It was a record year for venture capital everywhere
As the world reopened more fully in most countries in 2021, businesses regained confidence to expand on their ambitions. It helped drive VC investment in companies to record levels in the US, Europe, Asia, Africa, and Latin America.
Exact comparison of investment between regions is not very straightforward, as different metrics are used by data sources to collate these figures.
For example, Partech’s VC investment data for Africa considered African companies that raised above $200,000 in each round. And there are still unresolved questions about what counts as an African company; basing its definition on where a company has most users and makes most of its revenue, Partech included the $250 million raised by Zipline, the US drone delivery startup that operates in Rwanda, Ghana, and Nigeria.

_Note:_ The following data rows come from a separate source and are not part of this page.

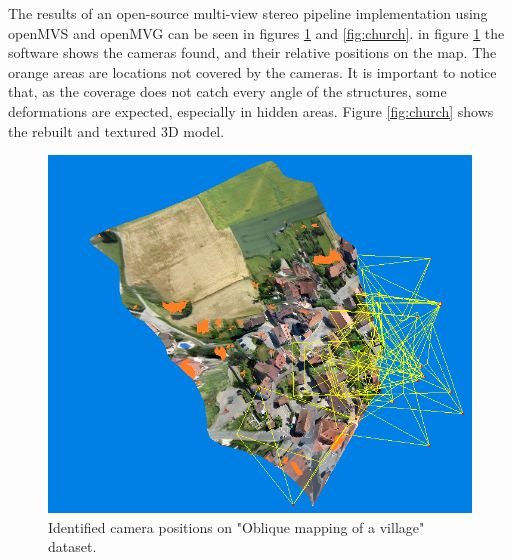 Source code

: The results of an open-source multi-view stereo pipeline implementation using openMVS\cite{openmvs} and openMVG\cite{openmvg} can be seen in figures \ref{fig:cameras} and \ref{fig:church}. 
%
in figure \ref{fig:cameras} the software shows the cameras found, and their relative positions on the map. 
%
The orange areas are locations not covered by the cameras. 
%
It is important to notice that, as the coverage does not catch every angle of the structures, some deformations are expected, especially in hidden areas. 
%
Figure \ref{fig:church} shows the rebuilt and textured 3D model.
 
 \begin{figure}
\centering
  \includegraphics[width=\linewidth]{figs/cameras.png}
  \caption{Identified camera positions on "Oblique mapping of a village" dataset\cite{datasets}. }
  \label{fig:cameras}
\end{figure}


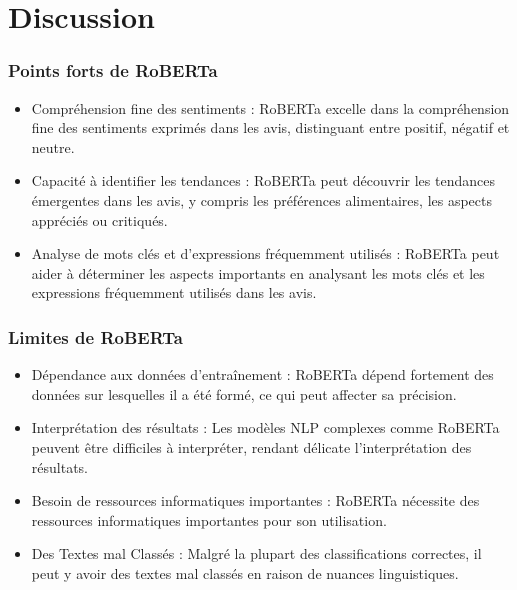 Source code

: \section{Discussion}

\begin{frame}
    \frametitle{Points forts de RoBERTa}
    \begin{itemize}
        \item Compréhension fine des sentiments : RoBERTa excelle dans la compréhension fine des sentiments exprimés dans les avis, distinguant entre positif, négatif et neutre.
        \item Capacité à identifier les tendances : RoBERTa peut découvrir les tendances émergentes dans les avis, y compris les préférences alimentaires, les aspects appréciés ou critiqués.
        \item Analyse de mots clés et d'expressions fréquemment utilisés : RoBERTa peut aider à déterminer les aspects importants en analysant les mots clés et les expressions fréquemment utilisés dans les avis.
    \end{itemize}
\end{frame}

\begin{frame}
    \frametitle{Limites de RoBERTa}
    \begin{itemize}
        \item Dépendance aux données d'entraînement : RoBERTa dépend fortement des données sur lesquelles il a été formé, ce qui peut affecter sa précision.
        \item Interprétation des résultats : Les modèles NLP complexes comme RoBERTa peuvent être difficiles à interpréter, rendant délicate l'interprétation des résultats.
        \item Besoin de ressources informatiques importantes : RoBERTa nécessite des ressources informatiques importantes pour son utilisation.
        \item Des Textes mal Classés : Malgré la plupart des classifications correctes, il peut y avoir des textes mal classés en raison de nuances linguistiques.
    \end{itemize}
\end{frame}

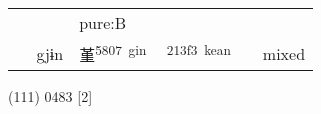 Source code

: \documentclass[14pt,a4paper]{scrartcl}
\begin{document}
\begin{longtable}[c]{@{}llllll@{}}
\begin{minipage}[t]{0.14\columnwidth}
\strut\end{minipage} &
\begin{minipage}[t]{0.14\columnwidth}\raggedright\strut
\strut\end{minipage} &
\begin{minipage}[t]{0.14\columnwidth}\raggedright\strut
pure:B
\strut\end{minipage}\tabularnewline
\begin{minipage}[t]{0.14\columnwidth}\raggedright\strut
𦻍
\strut\end{minipage} &
\begin{minipage}[t]{0.14\columnwidth}\raggedright\strut
gjɨn
\strut\end{minipage} &
\begin{minipage}[t]{0.14\columnwidth}\raggedright\strut
堇\textsuperscript{5807~gin}
\strut\end{minipage} &
\begin{minipage}[t]{0.14\columnwidth}\raggedright\strut
𡏳\textsuperscript{213f3~kean}
\strut\end{minipage} &
\begin{minipage}[t]{0.14\columnwidth}\raggedright\strut
\strut\end{minipage} &
\begin{minipage}[t]{0.14\columnwidth}\raggedright\strut
mixed
\strut\end{minipage}\tabularnewline
\bottomrule
\end{longtable}

(111) 0483 {[}2{]}
\end{document}
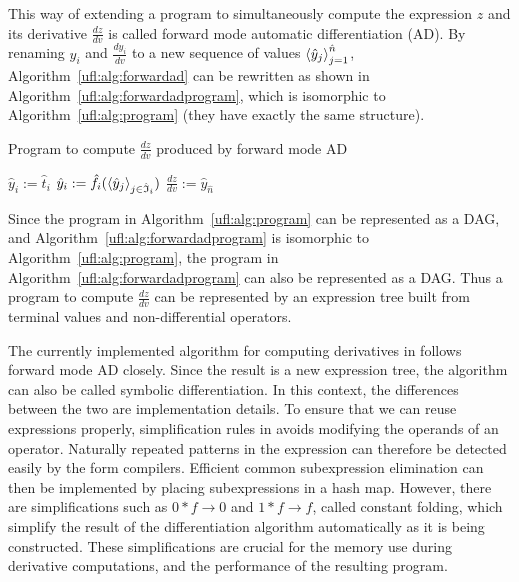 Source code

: This way of extending a program to simultaneously compute the expression
$z$ and its derivative $\frac{d z}{d v}$ is called forward mode automatic
differentiation (AD).  By renaming $y_i$ and $\frac{d
  y_i}{d v}$ to a new sequence of values $\left\langle{\hat y_j}\right\rangle_{j=1}^{\hat n}$,
  Algorithm~\ref{ufl:alg:forwardad} can be rewritten as shown in
Algorithm~\ref{ufl:alg:forwardadprogram}, which is isomorphic to
Algorithm~\ref{ufl:alg:program} (they have exactly the same structure).

\begin{algorithm}[!t]
\caption{Program to compute $\frac{d z}{d v}$ produced by forward mode AD}
\label{ufl:alg:forwardadprogram}
\begin{algorithmic}[1]
\State $\hat y_i := \hat t_i$
\EndFor
{}
\State $\hat y_i := \hat f_i(\left\langle{\hat y_j}\right\rangle_{j\in\hat{\mathfrak{I}}_i})$
\EndFor
\State $\frac{d z}{d v} := \hat y_{\hat n}$
\end{algorithmic}
\end{algorithm}

Since the program in Algorithm~\ref{ufl:alg:program} can be
represented as a DAG, and Algorithm~\ref{ufl:alg:forwardadprogram}
is isomorphic to Algorithm~\ref{ufl:alg:program}, the program in
Algorithm~\ref{ufl:alg:forwardadprogram} can also be represented as a DAG.
Thus a program to compute $\frac{d z}{d v}$ can be represented by an
expression tree built from terminal values and non-differential operators.

The currently implemented algorithm for computing derivatives in \ufl{}
follows forward mode AD closely. Since the result is a new expression
tree, the algorithm can also be called symbolic differentiation. In this
context, the differences between the two are implementation details.
To ensure that we can reuse expressions properly, simplification rules in
\ufl{} avoids modifying the operands of an operator.  Naturally repeated
patterns in the expression can therefore be detected easily by the
form compilers.  Efficient common subexpression elimination can then
be implemented by placing subexpressions in a hash map.  However, there
are simplifications such as $0*f\rightarrow 0$ and $1*f\rightarrow f$,
called constant folding, which simplify the result of the differentiation
algorithm automatically as it is being constructed.  These simplifications
are crucial for the memory use during derivative computations, and the
performance of the resulting program.
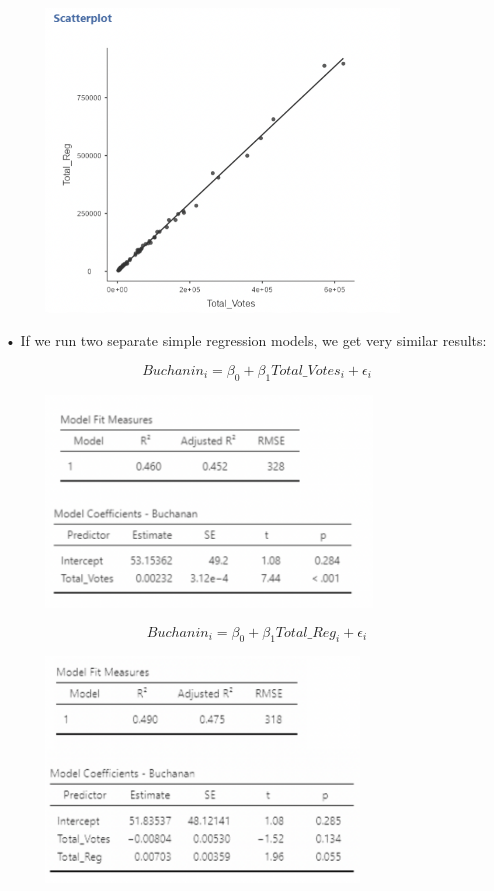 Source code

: \documentclass[
  letterpaper,
  DIV=11,
  numbers=noendperiod]{scrreprt}
\begin{document}
\begin{figure}

{\centering \includegraphics[width=3.69792in,height=\textheight]{images/mod4_pt1_24.png}

}

\end{figure}

• If we run two separate simple regression models, we get very similar
results:

\[
Buchanin_i = \beta_0 + \beta_1Total\_Votes_i + \epsilon_i
\]

\begin{figure}

\includegraphics[width=3.41667in,height=\textheight]{images/mod4_pt1_25.png} \hfill{}

\end{figure}

\[
Buchanin_i = \beta_0 + \beta_1Total\_Reg_i + \epsilon_i
\]

\begin{figure}

\includegraphics[width=3.28125in,height=\textheight]{images/mod4_pt1_27.png} \hfill{}

\end{figure}
\end{document}
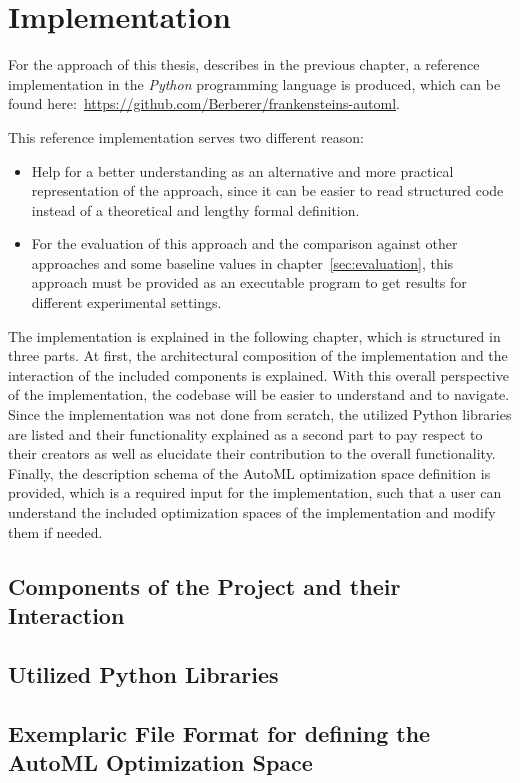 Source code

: %
\chapter{Implementation}
\label{sec:implementation}
For the approach of this thesis, describes in the previous chapter, a reference implementation in the \textit{Python} programming language is produced, which can be found here:~\url{https://github.com/Berberer/frankensteins-automl}.

This reference implementation serves two different reason:
\begin{itemize}
	\item Help for a better understanding as an alternative and more practical representation of the approach, since it can be easier to read structured code instead of a theoretical and lengthy formal definition.
	\item For the evaluation of this approach and the comparison against other approaches and some baseline values in chapter~\ref{sec:evaluation}, this approach must be provided as an executable program to get results for different experimental settings.
\end{itemize}

The implementation is explained in the following chapter, which is structured in three parts.
At first, the architectural composition of the implementation and the interaction of the included components is explained.
With this overall perspective of the implementation, the codebase will be easier to understand and to navigate.
Since the implementation was not done from scratch, the utilized Python libraries are listed and their functionality explained as a second part to pay respect to their creators as well as elucidate their contribution to the overall functionality.
Finally, the description schema of the AutoML optimization space definition is provided, which is a required input for the implementation, such that a user can understand the included optimization spaces of the implementation and modify them if needed.

\section{Components of the Project and their Interaction}
\label{sec:implementation:components}

\Blindtext

\section{Utilized Python Libraries}
\label{sec:implementation:libraries}

\Blindtext

\section{Exemplaric File Format for defining the AutoML Optimization Space}
\label{sec:implementation:json}

\Blindtext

That said, Africa still had a very good fundraising year. Even with Zipline (and other companies like Tala, and Zepz) removed from the 2021 data, VC investment growth in Africa last year would amount to 215% which is more than the figure for any other region.
Growth-stage deals had the lion’s share in Africa
More than half of the 681 deals Partech recorded were for investments between $200,000 and $5 million. This funding category is often for seed stage startups that are more or less figuring out their product roadmap. Investment into startups at this stage was a little over $600 million in total.

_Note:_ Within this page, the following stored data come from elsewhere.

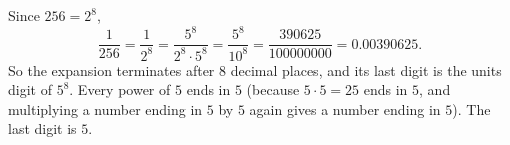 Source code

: Since $256=2^8$,
\[
\dfrac{1}{256}=\dfrac{1}{2^8}=\dfrac{5^8}{2^8\cdot5^8}=\dfrac{5^8}{10^8}=\dfrac{390625}{100000000}=0.00390625 .
\]
So the expansion terminates after $8$ decimal places, and its last digit is the units digit of $5^8$. Every power of $5$ ends in $5$ (because $5\cdot5=25$ ends in $5$, and multiplying a number ending in $5$ by $5$ again gives a number ending in $5$). The last digit is $\boxed{5}$.
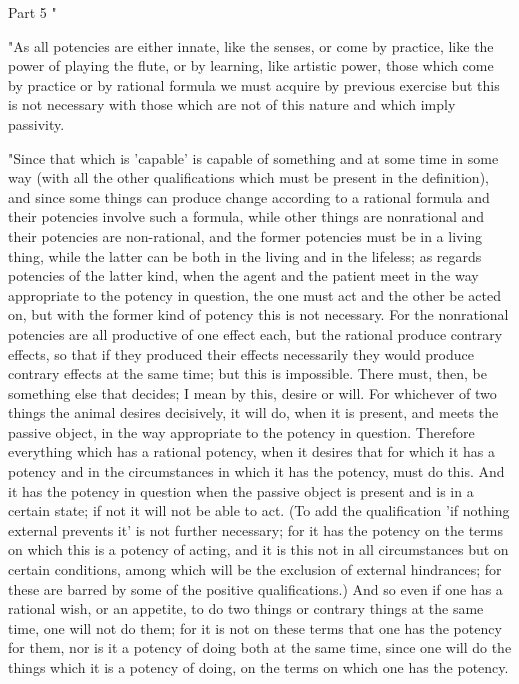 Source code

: Part 5 "

"As all potencies are either innate, like the senses, or come by practice,
like the power of playing the flute, or by learning, like artistic
power, those which come by practice or by rational formula we must
acquire by previous exercise but this is not necessary with those
which are not of this nature and which imply passivity. 

"Since that which is 'capable' is capable of something and at some
time in some way (with all the other qualifications which must be
present in the definition), and since some things can produce change
according to a rational formula and their potencies involve such a
formula, while other things are nonrational and their potencies are
non-rational, and the former potencies must be in a living thing,
while the latter can be both in the living and in the lifeless; as
regards potencies of the latter kind, when the agent and the patient
meet in the way appropriate to the potency in question, the one must
act and the other be acted on, but with the former kind of potency
this is not necessary. For the nonrational potencies are all productive
of one effect each, but the rational produce contrary effects, so
that if they produced their effects necessarily they would produce
contrary effects at the same time; but this is impossible. There must,
then, be something else that decides; I mean by this, desire or will.
For whichever of two things the animal desires decisively, it will
do, when it is present, and meets the passive object, in the way appropriate
to the potency in question. Therefore everything which has a rational
potency, when it desires that for which it has a potency and in the
circumstances in which it has the potency, must do this. And it has
the potency in question when the passive object is present and is
in a certain state; if not it will not be able to act. (To add the
qualification 'if nothing external prevents it' is not further necessary;
for it has the potency on the terms on which this is a potency of
acting, and it is this not in all circumstances but on certain conditions,
among which will be the exclusion of external hindrances; for these
are barred by some of the positive qualifications.) And so even if
one has a rational wish, or an appetite, to do two things or contrary
things at the same time, one will not do them; for it is not on these
terms that one has the potency for them, nor is it a potency of doing
both at the same time, since one will do the things which it is a
potency of doing, on the terms on which one has the potency.

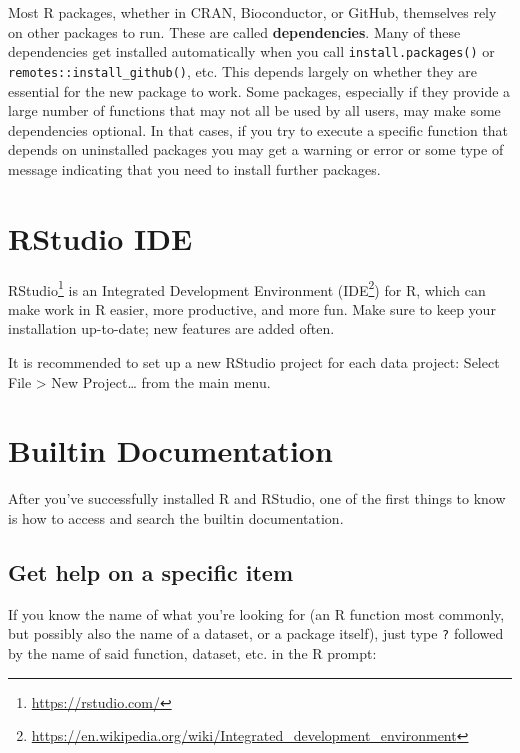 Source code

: \documentclass[
]{book}
\DeclareRobustCommand{\href}[2]{#2\footnote{\url{#1}}}
\begin{document}
Most R packages, whether in CRAN, Bioconductor, or GitHub, themselves rely on other packages to run. These are called \textbf{dependencies}. Many of these dependencies get installed automatically when you call \texttt{install.packages()} or \texttt{remotes::install\_github()}, etc. This depends largely on whether they are essential for the new package to work. Some packages, especially if they provide a large number of functions that may not all be used by all users, may make some dependencies optional. In that cases, if you try to execute a specific function that depends on uninstalled packages you may get a warning or error or some type of message indicating that you need to install further packages.

\hypertarget{rstudio-ide}{%
\section{RStudio IDE}\label{rstudio-ide}}

\href{https://rstudio.com/}{RStudio} is an Integrated Development Environment (\href{https://en.wikipedia.org/wiki/Integrated_development_environment}{IDE}) for R, which can make work in R easier, more productive, and more fun. Make sure to keep your installation up-to-date; new features are added often.

It is recommended to set up a new RStudio project for each data project: Select File \textgreater{} New Project\ldots{} from the main menu.

\hypertarget{builtin-documentation}{%
\section{Builtin Documentation}\label{builtin-documentation}}

After you've successfully installed R and RStudio, one of the first things to know is how to access and search the builtin documentation.

\hypertarget{get-help-on-a-specific-item}{%
\subsection{Get help on a specific item}\label{get-help-on-a-specific-item}}

If you know the name of what you're looking for (an R function most commonly, but possibly also the name of a dataset, or a package itself), just type \texttt{?} followed by the name of said function, dataset, etc. in the R prompt:
\end{document}
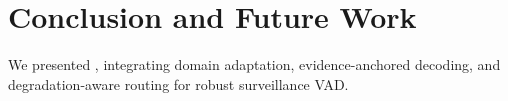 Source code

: \section{Conclusion and Future Work}
\label{sec:conclusion}

We presented \evivad{}, integrating domain adaptation, evidence-anchored decoding, and degradation-aware routing for robust surveillance VAD.
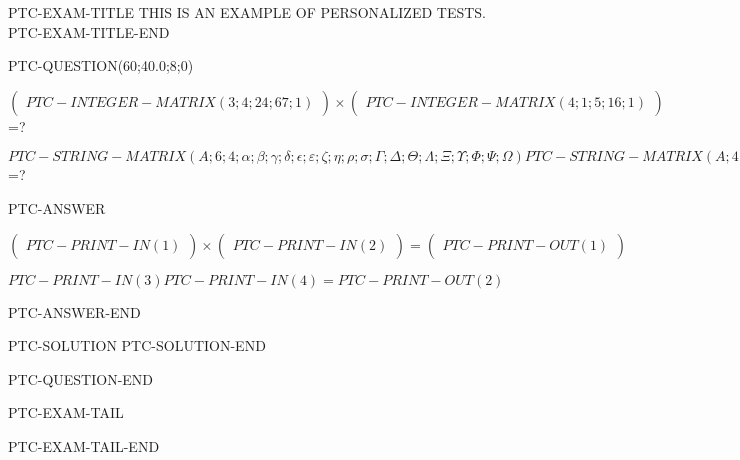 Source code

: \documentclass[12pt]{article}
\begin{document}
PTC-EXAM-TITLE
{\Huge  THIS IS AN EXAMPLE OF}
{\Huge  PERSONALIZED TESTS. }
PTC-EXAM-TITLE-END


PTC-QUESTION(60;40.0;8;0)

$ \left( \begin{array}{ccccccccc}
 PTC-INTEGER-MATRIX(3;4;24;67;1)
 \end{array}\right) \times
\left( \begin{array}{c}
 PTC-INTEGER-MATRIX(4;1;5;16;1)
 \end{array}\right) $ =?


$ PTC-STRING-MATRIX(A;6;4; \alpha ; \beta ; \gamma ; \delta ; \epsilon ; \varepsilon ;
                   \zeta ; \eta ; \rho ; \sigma ; \Gamma ; \Delta ; \Theta ; \Lambda ;
                   \Xi ; \Upsilon ; \Phi ; \Psi ; \Omega )
 PTC-STRING-MATRIX(A;4;1; \alpha ; \beta ; \gamma ; \delta ; \epsilon ; \varepsilon ;
                   \zeta ; \eta ; \rho ; \sigma) $ =?

PTC-ANSWER

$\left( \begin{array}{ccccccccccccccc}
 PTC-PRINT-IN(1)
 \end{array}\right) \times
\left( \begin{array}{c}
 PTC-PRINT-IN(2)
 \end{array}\right)  =
 \left( \begin{array}{c}
 PTC-PRINT-OUT(1)
 \end{array}\right)  $

$ PTC-PRINT-IN(3)
 PTC-PRINT-IN(4)=
 PTC-PRINT-OUT(2)  $

PTC-ANSWER-END

PTC-SOLUTION
PTC-SOLUTION-END

\vspace{0.3in}
PTC-QUESTION-END





PTC-EXAM-TAIL

PTC-EXAM-TAIL-END
\end{document}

But last year really belonged to scale-up companies. There were 21 deals over $50 million with a combined value of nearly $3 billion.
Strong year-on-year growth at every check size underlines the perception in Africa that more investors are keen to get into the startup arena whether at early or growth stages.
That sentiment has gained more momentum this year with some US-based firms making their first investments into African startups. In January, Andreessen Horowitz invested in South African gaming platform Carry1st. This month, General Atlantic led a $40 million round in Nigerian health insurance company Reliance Health.
2019 beat 2021 on one benchmark
Africa has more VC-backed startups today than ever before with big investors—from Jeff Bezos to Serena Williams—having at least one African startup in their portfolio. But the size of the average investment deal in 2021 was only higher than 2018’s figure, despite the unprecedented flood of $100 million checks.
It calls attention to the need for more investment across different stages of the startup spectrum, and in sectors outside of fintech which, like previous years, received the most investor dollars (63% of the $5.2 billion) despite accounting for only a third of the deal volume in 2021.
Last year’s funding blitz stirred chatter about a possible bubble. “Some Nigerian investors worry that the excitement is overdone,” The Economist declared in July, sparking rebuttals and counter-rebuttals.
Fears of a bubble are veiled questions about the value being created by the funded startups. And those questions should be asked, exploring “the actual returns for investors and founders, the impact on local economies,” as the Partech report notes. More so as 2022 could be another record year seeing as Tiger Global, the US firm known for its aggressive pace, has already closed three deals in the first six weeks.